Your instructions
Each entry below needs to be reproduced exactly as given.

Stored data entries

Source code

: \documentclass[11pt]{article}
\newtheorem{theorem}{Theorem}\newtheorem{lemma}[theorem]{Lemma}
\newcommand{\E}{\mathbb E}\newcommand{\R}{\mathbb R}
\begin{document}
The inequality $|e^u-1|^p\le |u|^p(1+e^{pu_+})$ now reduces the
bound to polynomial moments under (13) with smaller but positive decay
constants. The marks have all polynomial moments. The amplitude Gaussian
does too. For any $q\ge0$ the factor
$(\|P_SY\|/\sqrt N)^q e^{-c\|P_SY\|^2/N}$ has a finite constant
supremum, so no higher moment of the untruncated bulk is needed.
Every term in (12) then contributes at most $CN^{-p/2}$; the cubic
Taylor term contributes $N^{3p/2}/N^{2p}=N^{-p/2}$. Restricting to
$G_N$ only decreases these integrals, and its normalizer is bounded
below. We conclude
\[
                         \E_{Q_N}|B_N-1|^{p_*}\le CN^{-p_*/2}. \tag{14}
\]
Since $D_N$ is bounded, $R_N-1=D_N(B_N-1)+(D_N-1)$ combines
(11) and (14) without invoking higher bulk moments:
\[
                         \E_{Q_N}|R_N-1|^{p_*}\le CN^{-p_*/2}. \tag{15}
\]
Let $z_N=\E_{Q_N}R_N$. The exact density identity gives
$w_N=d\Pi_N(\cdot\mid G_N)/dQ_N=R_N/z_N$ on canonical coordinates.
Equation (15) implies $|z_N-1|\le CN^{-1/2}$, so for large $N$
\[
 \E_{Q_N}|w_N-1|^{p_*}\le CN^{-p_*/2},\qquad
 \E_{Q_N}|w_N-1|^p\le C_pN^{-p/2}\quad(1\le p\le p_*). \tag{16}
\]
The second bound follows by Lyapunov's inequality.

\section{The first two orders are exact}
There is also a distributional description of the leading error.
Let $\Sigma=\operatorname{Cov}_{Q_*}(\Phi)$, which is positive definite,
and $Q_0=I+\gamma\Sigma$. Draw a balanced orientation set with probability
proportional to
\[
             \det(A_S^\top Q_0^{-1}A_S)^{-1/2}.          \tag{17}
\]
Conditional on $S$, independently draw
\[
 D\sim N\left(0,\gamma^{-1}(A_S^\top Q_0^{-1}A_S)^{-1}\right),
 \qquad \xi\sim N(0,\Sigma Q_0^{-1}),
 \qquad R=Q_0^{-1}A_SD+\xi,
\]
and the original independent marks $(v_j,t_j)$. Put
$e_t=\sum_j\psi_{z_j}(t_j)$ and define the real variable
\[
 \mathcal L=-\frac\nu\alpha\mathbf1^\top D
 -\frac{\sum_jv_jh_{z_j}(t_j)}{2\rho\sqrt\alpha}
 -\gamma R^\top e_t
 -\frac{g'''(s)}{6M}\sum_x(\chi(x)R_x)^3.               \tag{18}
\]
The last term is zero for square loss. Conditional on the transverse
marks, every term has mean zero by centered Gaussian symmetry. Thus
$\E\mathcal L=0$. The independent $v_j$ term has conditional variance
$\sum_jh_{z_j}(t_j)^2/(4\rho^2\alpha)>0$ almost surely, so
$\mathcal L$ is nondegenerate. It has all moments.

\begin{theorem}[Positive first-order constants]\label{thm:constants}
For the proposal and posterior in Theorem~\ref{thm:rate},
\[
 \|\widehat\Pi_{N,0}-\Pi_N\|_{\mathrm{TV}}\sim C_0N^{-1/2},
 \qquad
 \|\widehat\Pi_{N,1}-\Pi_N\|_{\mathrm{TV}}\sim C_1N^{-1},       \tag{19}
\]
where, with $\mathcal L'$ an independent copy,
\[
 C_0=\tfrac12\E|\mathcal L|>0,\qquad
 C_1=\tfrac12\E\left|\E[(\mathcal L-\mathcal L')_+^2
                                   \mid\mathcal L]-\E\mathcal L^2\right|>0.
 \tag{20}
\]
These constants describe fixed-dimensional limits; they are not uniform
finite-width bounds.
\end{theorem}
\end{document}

Result for this task
Source code

: \documentclass[11pt]{article}
\newtheorem{theorem}{Theorem}\newtheorem{lemma}[theorem]{Lemma}
\newcommand{\E}{\mathbb E}\newcommand{\R}{\mathbb R}
\begin{document}
The inequality $|e^u-1|^p\le |u|^p(1+e^{pu_+})$ now reduces the
bound to polynomial moments under (13) with smaller but positive decay
constants. The marks have all polynomial moments. The amplitude Gaussian
does too. For any $q\ge0$ the factor
$(\|P_SY\|/\sqrt N)^q e^{-c\|P_SY\|^2/N}$ has a finite constant
supremum, so no higher moment of the untruncated bulk is needed.
Every term in (12) then contributes at most $CN^{-p/2}$; the cubic
Taylor term contributes $N^{3p/2}/N^{2p}=N^{-p/2}$. Restricting to
$G_N$ only decreases these integrals, and its normalizer is bounded
below. We conclude
\[
                         \E_{Q_N}|B_N-1|^{p_*}\le CN^{-p_*/2}. \tag{14}
\]
Since $D_N$ is bounded, $R_N-1=D_N(B_N-1)+(D_N-1)$ combines
(11) and (14) without invoking higher bulk moments:
\[
                         \E_{Q_N}|R_N-1|^{p_*}\le CN^{-p_*/2}. \tag{15}
\]
Let $z_N=\E_{Q_N}R_N$. The exact density identity gives
$w_N=d\Pi_N(\cdot\mid G_N)/dQ_N=R_N/z_N$ on canonical coordinates.
Equation (15) implies $|z_N-1|\le CN^{-1/2}$, so for large $N$
\[
 \E_{Q_N}|w_N-1|^{p_*}\le CN^{-p_*/2},\qquad
 \E_{Q_N}|w_N-1|^p\le C_pN^{-p/2}\quad(1\le p\le p_*). \tag{16}
\]
The second bound follows by Lyapunov's inequality.

\section{The first two orders are exact}
There is also a distributional description of the leading error.
Let $\Sigma=\operatorname{Cov}_{Q_*}(\Phi)$, which is positive definite,
and $Q_0=I+\gamma\Sigma$. Draw a balanced orientation set with probability
proportional to
\[
             \det(A_S^\top Q_0^{-1}A_S)^{-1/2}.          \tag{17}
\]
Conditional on $S$, independently draw
\[
 D\sim N\left(0,\gamma^{-1}(A_S^\top Q_0^{-1}A_S)^{-1}\right),
 \qquad \xi\sim N(0,\Sigma Q_0^{-1}),
 \qquad R=Q_0^{-1}A_SD+\xi,
\]
and the original independent marks $(v_j,t_j)$. Put
$e_t=\sum_j\psi_{z_j}(t_j)$ and define the real variable
\[
 \mathcal L=-\frac\nu\alpha\mathbf1^\top D
 -\frac{\sum_jv_jh_{z_j}(t_j)}{2\rho\sqrt\alpha}
 -\gamma R^\top e_t
 -\frac{g'''(s)}{6M}\sum_x(\chi(x)R_x)^3.               \tag{18}
\]
The last term is zero for square loss. Conditional on the transverse
marks, every term has mean zero by centered Gaussian symmetry. Thus
$\E\mathcal L=0$. The independent $v_j$ term has conditional variance
$\sum_jh_{z_j}(t_j)^2/(4\rho^2\alpha)>0$ almost surely, so
$\mathcal L$ is nondegenerate. It has all moments.

\begin{theorem}[Positive first-order constants]\label{thm:constants}
For the proposal and posterior in Theorem~\ref{thm:rate},
\[
 \|\widehat\Pi_{N,0}-\Pi_N\|_{\mathrm{TV}}\sim C_0N^{-1/2},
 \qquad
 \|\widehat\Pi_{N,1}-\Pi_N\|_{\mathrm{TV}}\sim C_1N^{-1},       \tag{19}
\]
where, with $\mathcal L'$ an independent copy,
\[
 C_0=\tfrac12\E|\mathcal L|>0,\qquad
 C_1=\tfrac12\E\left|\E[(\mathcal L-\mathcal L')_+^2
                                   \mid\mathcal L]-\E\mathcal L^2\right|>0.
 \tag{20}
\]
These constants describe fixed-dimensional limits; they are not uniform
finite-width bounds.
\end{theorem}
\end{document}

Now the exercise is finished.